His victims have been identified as 16-year-old Jorihan Flynn, Rachel Brown and her 72-year-old husband Vodley and their son John Townsend, 55. Llewellyn’s 40-year-old wife of 13 years was admitted to hospital with a bullet wound to the neck.
Crime chief for the parish, Deputy Superintendent Gladstone Ellis said yesterday that preliminary investigations revealed that the quadruple murder and suicide seem to have resulted from a domestic dispute.
Relatives told the Observer that Llewellyn and his wife were having marital problems and that the two separated about two months ago, prompting his wife to return to her parents’ home in St Mary with her daughter last month.
“He was abusing her and she just couldn’t take it anymore, that’s why she move up from Manchester. A many years Wayne abuse Joan, and see it now, him kill off her entire family,” a relative who identified herself as Lorna told the Observer.
Recent postings on Llewellyn’s Facebook page revealed that things were not going well in his marriage. He had recently changed the status on his page from ‘married’ to ‘complicated’ before changing it again on April 1 to ‘no longer complicated’.
Members of the Area II police where Llewellyn worked for several years before he was recently transferred to Area III in Mandeville expressed shock and disappointment over the horrific incident.
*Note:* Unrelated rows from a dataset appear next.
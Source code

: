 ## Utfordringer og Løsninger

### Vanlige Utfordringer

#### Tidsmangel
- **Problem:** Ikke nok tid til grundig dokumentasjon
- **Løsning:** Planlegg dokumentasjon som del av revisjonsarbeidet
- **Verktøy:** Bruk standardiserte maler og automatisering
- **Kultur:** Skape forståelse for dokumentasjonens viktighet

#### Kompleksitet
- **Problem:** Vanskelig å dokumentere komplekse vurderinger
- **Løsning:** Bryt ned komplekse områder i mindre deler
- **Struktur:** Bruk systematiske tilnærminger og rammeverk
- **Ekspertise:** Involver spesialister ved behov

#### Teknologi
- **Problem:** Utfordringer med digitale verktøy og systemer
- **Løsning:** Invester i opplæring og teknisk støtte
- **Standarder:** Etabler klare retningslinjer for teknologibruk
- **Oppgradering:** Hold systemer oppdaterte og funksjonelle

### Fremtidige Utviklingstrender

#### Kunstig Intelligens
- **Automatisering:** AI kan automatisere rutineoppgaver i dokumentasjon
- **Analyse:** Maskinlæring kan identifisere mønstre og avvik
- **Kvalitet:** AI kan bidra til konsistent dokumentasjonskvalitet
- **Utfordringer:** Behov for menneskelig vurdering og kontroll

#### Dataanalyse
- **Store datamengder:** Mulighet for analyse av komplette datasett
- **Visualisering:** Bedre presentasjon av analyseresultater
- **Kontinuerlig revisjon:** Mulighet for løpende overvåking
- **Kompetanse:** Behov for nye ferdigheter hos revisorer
Reverend Roy Wykham, the force Chaplin assigned to the Area II police, yesterday said the incident was a very unfortunate one which has caused numbness, disappointment and shock.
“It is a sad day, it is very disappointing and the fact is that what we knew of him, while he was in Area II, he wasn’t a man who talked a lot. I don’t know what had developed… we are all disappointed as to what has happened,” said Rev Wykham.
He said police involved in the investigation as well as those who worked with the cop would undergo critical incident stress briefing. He said the police counsellors would also provide counselling for relatives and neighbours.
Yesterday, a large group of residents gathered outside the Browns’ house on Goshen Street in the community where the four murdered victims were discovered shortly after 6:00 am.
“I really can’t believe it. Mr and Mrs Brown were good persons; they did not deserve this death, we really shake up. It is shocking to everybody. Everybody just can’t believe that the policeman kill off the people them,” one resident lamented.
Several relatives who gathered outside the house fought hard to hold back the tears and at least two fainted and had to be rushed to hospital. The residents said they were angered by the incident which has left the community in a bad light.
“Mrs Brown was my mother, she was my aunt, she was like my best friend; she was everybody in Three Hills friend, she was like a mom to them. Uncle Val, he is everybody’s friend, they didn’t deserve this,” Brown’s niece, Marjorie Richard-Brown, said.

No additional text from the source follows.